There is a generation, I want to say everyone between ages 15 and 30, that grew up with 9/11. In the sense that some were living their teen years when the planes hit and others were newborns. I myself was just 1 and I don’t remember that, but by the time I was 5 I knew what had happened and was desperate to know why it had happened. I spent September 11th, 2007 reading the old newspaper clippings my parents had kept and watching the news. I wanted to know.
In middle and high school, every year that 9/11 fell on a school day we would talk about it in class, how it affected us, and how we should remember that day. I’ve heard stories from so many friends and at least four teachers, but one struck me the hardest. In my school, there are quite a few young teachers below the age of thirty who were teenagers or maybe younger when the planes hit. This teacher told us that she’d been at school when the world literally stopped. Her teachers turned on radios and TV’s and all eyes turned to New York, DC, and Pennsylvania. For months after that, she said, every time a plane flew overhead when they were outside, they would stop and watch it, ready to run at any moment. There were kids who were afraid of planes. Afraid that they might be carrying terrorists. There is a generation who grew up like that.

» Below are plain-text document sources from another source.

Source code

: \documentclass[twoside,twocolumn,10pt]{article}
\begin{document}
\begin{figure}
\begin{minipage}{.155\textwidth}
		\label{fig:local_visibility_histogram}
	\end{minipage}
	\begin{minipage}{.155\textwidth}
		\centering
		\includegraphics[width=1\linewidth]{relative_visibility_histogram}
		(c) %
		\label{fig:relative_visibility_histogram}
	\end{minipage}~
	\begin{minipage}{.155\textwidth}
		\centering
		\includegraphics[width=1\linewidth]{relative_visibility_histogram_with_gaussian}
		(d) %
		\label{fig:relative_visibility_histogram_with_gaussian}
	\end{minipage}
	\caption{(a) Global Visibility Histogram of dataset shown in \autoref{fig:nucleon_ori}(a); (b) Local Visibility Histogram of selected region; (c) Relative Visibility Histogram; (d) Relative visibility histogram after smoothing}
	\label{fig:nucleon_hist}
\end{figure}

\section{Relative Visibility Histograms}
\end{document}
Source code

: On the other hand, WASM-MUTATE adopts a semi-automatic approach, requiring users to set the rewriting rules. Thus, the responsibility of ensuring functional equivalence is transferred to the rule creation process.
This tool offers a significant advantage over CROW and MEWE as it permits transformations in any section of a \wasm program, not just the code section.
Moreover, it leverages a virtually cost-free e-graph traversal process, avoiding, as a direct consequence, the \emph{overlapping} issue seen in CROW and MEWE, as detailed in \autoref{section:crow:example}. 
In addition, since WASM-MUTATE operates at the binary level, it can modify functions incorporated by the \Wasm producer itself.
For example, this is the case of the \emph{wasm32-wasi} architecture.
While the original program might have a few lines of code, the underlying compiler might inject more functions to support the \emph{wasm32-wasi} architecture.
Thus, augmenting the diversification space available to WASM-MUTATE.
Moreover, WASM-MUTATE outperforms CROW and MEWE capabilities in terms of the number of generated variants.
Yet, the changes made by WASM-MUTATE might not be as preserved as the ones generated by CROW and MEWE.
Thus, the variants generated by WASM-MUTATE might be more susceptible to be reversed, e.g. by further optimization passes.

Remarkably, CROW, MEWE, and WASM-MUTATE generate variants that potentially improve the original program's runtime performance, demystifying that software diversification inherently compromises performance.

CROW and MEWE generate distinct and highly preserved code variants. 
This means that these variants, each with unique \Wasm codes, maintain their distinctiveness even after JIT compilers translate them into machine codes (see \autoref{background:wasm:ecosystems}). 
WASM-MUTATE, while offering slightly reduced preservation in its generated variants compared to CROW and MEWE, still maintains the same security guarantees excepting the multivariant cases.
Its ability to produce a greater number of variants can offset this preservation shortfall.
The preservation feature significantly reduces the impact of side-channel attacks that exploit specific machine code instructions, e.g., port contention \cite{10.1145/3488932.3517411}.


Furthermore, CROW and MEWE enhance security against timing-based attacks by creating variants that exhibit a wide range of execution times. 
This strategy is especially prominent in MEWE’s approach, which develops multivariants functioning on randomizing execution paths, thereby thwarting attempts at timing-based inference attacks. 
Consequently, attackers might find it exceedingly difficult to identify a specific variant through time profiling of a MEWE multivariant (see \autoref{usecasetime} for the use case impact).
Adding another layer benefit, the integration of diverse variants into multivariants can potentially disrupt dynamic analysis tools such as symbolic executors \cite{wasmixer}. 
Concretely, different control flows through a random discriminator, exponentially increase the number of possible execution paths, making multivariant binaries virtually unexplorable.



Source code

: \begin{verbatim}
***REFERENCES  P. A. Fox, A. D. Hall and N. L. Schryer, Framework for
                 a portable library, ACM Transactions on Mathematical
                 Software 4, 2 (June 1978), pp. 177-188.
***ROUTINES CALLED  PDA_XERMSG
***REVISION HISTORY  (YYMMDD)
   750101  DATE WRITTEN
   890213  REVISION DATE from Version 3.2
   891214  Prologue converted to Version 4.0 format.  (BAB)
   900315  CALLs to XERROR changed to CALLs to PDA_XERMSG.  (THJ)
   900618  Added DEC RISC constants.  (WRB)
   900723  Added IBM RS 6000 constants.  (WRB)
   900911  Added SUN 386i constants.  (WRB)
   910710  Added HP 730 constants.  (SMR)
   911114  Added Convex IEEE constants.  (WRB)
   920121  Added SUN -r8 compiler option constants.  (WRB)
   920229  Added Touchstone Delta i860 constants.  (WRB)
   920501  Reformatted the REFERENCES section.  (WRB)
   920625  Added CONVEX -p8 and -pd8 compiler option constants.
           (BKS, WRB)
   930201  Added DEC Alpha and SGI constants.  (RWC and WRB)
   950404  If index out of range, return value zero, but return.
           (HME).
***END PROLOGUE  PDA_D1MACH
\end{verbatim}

There is also a generation, which I would consider mine, that doesn’t remember that day, but remembers every single year that thousands of people died and their parents remember the exact thing they were doing when it happened.
September 11th changed a whole generation of people. A whole generation that grew up in the ever changing world we’re in today. A whole generation who won’t forget 9/11. A whole generation who will tell their kids about it and tell those kids that they were living the day it happened and that it affected them in a way that’s unexplainable.
The millennials will never forget nine eleven. Even if we forget everything else, it’s one thing we won’t forget. It’s one thing we won’t fail to give a moment of silence for. It’ll be in the back of our minds until the day we die and that won’t ever change.
Thank you to all the service men, women, and dogs that helped save people and may the people whose lives were lost rest in peace knowing that we won’t forget them.